General Knowledge

Would You Survive a Zombie Apocalypse? Quiz

The dead are rising — do you have what it takes to survive? (Based on real survival science)

Would You Survive a Zombie Apocalypse? Quiz: Test Your Knowledge

Believe it or not, the CDC actually has a zombie preparedness page — and while it was created as a tongue-in-cheek public health campaign, the survival principles it teaches are very real. This quiz blends pop-culture zombie scenarios with genuine emergency preparedness, wilderness survival, and logistics to see how long you would actually last when the undead start shambling.

How It Works

Each question presents a zombie apocalypse scenario — from choosing a shelter and picking a weapon to rationing food and managing group dynamics. Your answers are grounded in real survival science: water purification, fortification strategy, caloric needs, noise discipline, and long-term sustainability. Think less Hollywood, more actual preparedness.

What You'll Learn

Beyond the zombie fun, you will pick up real knowledge about water safety, food preservation, vehicle selection, first aid priorities, group survival dynamics, and the Rule of Threes (3 minutes without air, 3 hours without shelter in extreme conditions, 3 days without water, 3 weeks without food). Every explanation teaches something you could actually use in an emergency.

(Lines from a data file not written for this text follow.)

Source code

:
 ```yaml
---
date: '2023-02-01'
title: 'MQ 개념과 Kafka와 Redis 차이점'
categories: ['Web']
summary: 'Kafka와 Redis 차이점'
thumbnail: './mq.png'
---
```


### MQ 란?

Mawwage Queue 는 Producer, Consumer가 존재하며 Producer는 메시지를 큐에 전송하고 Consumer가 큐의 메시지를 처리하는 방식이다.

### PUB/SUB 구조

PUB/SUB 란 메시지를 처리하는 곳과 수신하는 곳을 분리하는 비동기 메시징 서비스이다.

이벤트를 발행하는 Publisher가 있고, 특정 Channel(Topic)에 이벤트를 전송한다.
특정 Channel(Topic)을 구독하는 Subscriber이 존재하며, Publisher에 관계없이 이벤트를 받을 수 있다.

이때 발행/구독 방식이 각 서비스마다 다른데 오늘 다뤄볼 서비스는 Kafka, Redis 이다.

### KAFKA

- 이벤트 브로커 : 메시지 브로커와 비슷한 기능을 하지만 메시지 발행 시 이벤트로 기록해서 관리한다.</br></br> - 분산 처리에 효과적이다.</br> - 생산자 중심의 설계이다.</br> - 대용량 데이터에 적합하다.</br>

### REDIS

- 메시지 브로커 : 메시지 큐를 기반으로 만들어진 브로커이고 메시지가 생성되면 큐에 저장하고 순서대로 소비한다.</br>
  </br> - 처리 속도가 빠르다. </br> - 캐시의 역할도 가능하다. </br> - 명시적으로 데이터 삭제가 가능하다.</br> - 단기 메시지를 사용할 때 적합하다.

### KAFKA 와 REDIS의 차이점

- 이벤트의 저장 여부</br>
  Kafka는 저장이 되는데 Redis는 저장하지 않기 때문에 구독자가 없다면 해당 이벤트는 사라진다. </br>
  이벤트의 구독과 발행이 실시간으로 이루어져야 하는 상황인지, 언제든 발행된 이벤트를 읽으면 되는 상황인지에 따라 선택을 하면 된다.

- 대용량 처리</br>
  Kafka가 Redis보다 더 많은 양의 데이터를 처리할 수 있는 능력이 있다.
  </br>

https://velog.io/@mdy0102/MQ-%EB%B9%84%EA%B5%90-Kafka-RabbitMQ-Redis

Frequently Asked Questions

Does the CDC really have a zombie preparedness plan?

Yes! In 2011, the CDC published a blog post titled "Preparedness 101: Zombie Apocalypse" as a creative way to teach emergency preparedness. The campaign went viral and was so effective at educating the public about disaster kits, evacuation plans, and emergency contacts that the CDC turned it into a full graphic novel. The underlying advice — stock water, have a first aid kit, know your evacuation routes — applies to real emergencies like hurricanes and pandemics.

What is the best place to survive a zombie apocalypse?

Survival experts and researchers who have modeled zombie outbreaks (including a study from Cornell University) suggest that remote, sparsely populated areas — particularly islands or mountainous regions — would offer the best long-term survival odds. In the short term, large warehouse stores like Costco offer supplies, limited entry points, and concrete walls. Prisons are also commonly cited due to their fences, guard towers, and self-contained infrastructure.

Could a zombie apocalypse actually happen?

While Hollywood-style zombies are fiction, nature has real examples of "zombie-like" behavior. The parasitic fungus Ophiocordyceps unilateralis hijacks ant brains and controls their movement. The rabies virus causes aggression and a fear of water in mammals. Toxoplasma gondii alters rodent behavior to make them less afraid of cats. Scientists agree that a pathogen causing true human zombification is extremely unlikely, but studying these scenarios helps prepare for real pandemics and bioterrorism.